> **EXERCISE PROMPT**: Copy out all lines of the records in which the word "social" appears.

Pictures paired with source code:
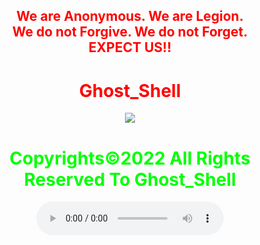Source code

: <html>
    <center>
     <h2 style="color:red">
    We are Anonymous.
    We are Legion.<br>
    We do not Forgive.
    We do not Forget.<br>EXPECT US!!<br></h2>   
    <link rel="icon" type="image/x-icon" href="favicon.ico">
    <link rel="stylesheet" href="world.css">
      <h1 style="color:red">Ghost_Shell</h1><img src="https://i.ibb.co/SmLz9Fr/GHOOST.png"><br>
      <ion-icon size="large"></ion-icon>
      <h1 style="color:#00ff00">Copyrights&copy;2022 All Rights Reserved To Ghost_Shell</h1>
      <link href="https://unpkg.com/ionicons@4.5.10-0/dist/css/ionicons.min.css" rel="stylesheet">
<a class="social-icon" href="https://www.facebook.com/"><ion-icon name="logo-facebook"></ion-icon></a>
<a class="social-icon" href="https://twitter.com/"><ion-icon name="logo-twitter"></ion-icon></a>
<a class="social-icon" href="https://www.instagram.com/"><ion-icon name="logo-instagram"></ion-icon></a>
<a class="social-icon" href="https://www.youtube.com/"><ion-icon name="logo-youtube"></ion-icon></a>
<a class="social-icon" href="https://github.com/"><ion-icon name="logo-github"></ion-icon></a>
<body> 
<script type="module" src="https://unpkg.com/ionicons@5.5.2/dist/ionicons/ionicons.esm.js"></script>
<script nomodule src="https://unpkg.com/ionicons@5.5.2/dist/ionicons/ionicons.js"></script>
   <audio controls loop autoplay height="" width="">
<audio autoplay="true" src="Anonymous Hackers Song-We Are Anonymous.mp3"></audio>
<link href="https://fonts.googleapis.com/css?family=Lobster" rel="stylesheet" type="text/css">
     <script>alert("😎It is our great pleasure to have you on board!.A hearty welcome to you😎")</script>
</body>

> **ANSWER TO THE PROBLEM**:
<a class="social-icon" href="https://www.facebook.com/"><ion-icon name="logo-facebook"></ion-icon></a>
<a class="social-icon" href="https://twitter.com/"><ion-icon name="logo-twitter"></ion-icon></a>
<a class="social-icon" href="https://www.instagram.com/"><ion-icon name="logo-instagram"></ion-icon></a>
<a class="social-icon" href="https://www.youtube.com/"><ion-icon name="logo-youtube"></ion-icon></a>
<a class="social-icon" href="https://github.com/"><ion-icon name="logo-github"></ion-icon></a>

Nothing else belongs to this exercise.